### [Task objective]
The answer must be one number: how many lines in the records below contain the string "Moon".
****************
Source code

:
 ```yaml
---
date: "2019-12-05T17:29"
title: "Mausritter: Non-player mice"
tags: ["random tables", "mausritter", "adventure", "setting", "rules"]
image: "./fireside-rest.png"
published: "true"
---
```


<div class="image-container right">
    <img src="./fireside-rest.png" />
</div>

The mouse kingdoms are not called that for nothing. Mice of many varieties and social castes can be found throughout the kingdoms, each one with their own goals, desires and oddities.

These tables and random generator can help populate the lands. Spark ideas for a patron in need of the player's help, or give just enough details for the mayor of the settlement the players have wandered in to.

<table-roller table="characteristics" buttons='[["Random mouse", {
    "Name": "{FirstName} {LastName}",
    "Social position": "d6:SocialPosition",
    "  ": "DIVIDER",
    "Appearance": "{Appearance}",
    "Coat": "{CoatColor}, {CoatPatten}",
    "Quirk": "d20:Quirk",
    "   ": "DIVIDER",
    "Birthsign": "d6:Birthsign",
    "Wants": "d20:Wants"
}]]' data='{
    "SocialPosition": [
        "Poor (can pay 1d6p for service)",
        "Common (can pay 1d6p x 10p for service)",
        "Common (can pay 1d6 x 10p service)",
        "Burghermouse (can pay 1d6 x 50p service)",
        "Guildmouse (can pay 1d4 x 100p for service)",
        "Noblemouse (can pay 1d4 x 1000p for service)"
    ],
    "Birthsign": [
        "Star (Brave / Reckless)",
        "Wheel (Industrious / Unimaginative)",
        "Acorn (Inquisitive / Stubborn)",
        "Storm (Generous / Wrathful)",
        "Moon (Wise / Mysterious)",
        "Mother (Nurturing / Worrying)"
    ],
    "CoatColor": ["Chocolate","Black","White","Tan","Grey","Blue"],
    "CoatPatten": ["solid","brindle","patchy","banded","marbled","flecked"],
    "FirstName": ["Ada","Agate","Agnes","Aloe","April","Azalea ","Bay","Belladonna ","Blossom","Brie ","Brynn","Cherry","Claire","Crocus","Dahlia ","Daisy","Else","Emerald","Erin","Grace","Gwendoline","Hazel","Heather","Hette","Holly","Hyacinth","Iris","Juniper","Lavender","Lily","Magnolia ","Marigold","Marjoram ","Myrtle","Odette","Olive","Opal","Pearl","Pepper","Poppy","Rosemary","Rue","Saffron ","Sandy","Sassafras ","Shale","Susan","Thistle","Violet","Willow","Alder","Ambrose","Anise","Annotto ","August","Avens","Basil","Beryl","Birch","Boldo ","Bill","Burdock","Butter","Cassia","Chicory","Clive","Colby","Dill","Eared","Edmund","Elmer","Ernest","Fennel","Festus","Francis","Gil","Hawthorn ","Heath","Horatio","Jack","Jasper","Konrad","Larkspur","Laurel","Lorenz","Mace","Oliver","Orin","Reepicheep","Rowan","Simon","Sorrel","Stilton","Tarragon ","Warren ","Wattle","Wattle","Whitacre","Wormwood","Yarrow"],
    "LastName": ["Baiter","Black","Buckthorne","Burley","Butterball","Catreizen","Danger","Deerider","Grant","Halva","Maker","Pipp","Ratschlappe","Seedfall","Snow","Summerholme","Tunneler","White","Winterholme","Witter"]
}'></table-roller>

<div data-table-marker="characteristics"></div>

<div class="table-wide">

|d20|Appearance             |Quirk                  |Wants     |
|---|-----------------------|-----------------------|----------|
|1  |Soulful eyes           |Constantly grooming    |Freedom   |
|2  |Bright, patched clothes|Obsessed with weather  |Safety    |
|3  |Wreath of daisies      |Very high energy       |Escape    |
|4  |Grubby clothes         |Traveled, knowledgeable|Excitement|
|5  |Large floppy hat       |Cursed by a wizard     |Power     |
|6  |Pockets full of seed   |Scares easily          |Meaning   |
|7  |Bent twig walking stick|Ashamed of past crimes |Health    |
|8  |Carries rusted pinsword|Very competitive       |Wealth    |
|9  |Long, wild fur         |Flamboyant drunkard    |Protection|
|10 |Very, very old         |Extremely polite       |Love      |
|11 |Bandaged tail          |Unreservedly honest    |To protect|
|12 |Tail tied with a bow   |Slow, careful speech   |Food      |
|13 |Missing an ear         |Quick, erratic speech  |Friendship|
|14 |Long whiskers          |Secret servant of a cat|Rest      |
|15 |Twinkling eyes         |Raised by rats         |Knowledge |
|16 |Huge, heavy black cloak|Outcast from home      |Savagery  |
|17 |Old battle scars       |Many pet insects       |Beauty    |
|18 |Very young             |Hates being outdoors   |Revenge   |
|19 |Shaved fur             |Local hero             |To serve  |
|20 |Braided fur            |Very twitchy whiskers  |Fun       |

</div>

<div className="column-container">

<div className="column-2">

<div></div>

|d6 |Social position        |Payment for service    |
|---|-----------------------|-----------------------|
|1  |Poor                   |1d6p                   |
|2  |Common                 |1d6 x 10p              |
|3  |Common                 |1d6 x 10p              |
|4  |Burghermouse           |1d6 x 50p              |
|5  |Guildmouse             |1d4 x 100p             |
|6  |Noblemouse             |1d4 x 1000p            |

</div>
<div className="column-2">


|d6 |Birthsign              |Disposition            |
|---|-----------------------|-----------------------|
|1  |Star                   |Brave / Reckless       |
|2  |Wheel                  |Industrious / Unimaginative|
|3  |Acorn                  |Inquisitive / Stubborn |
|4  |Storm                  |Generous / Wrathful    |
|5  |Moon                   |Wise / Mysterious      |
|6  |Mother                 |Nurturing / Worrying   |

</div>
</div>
****************
### [Solution to the problem]
2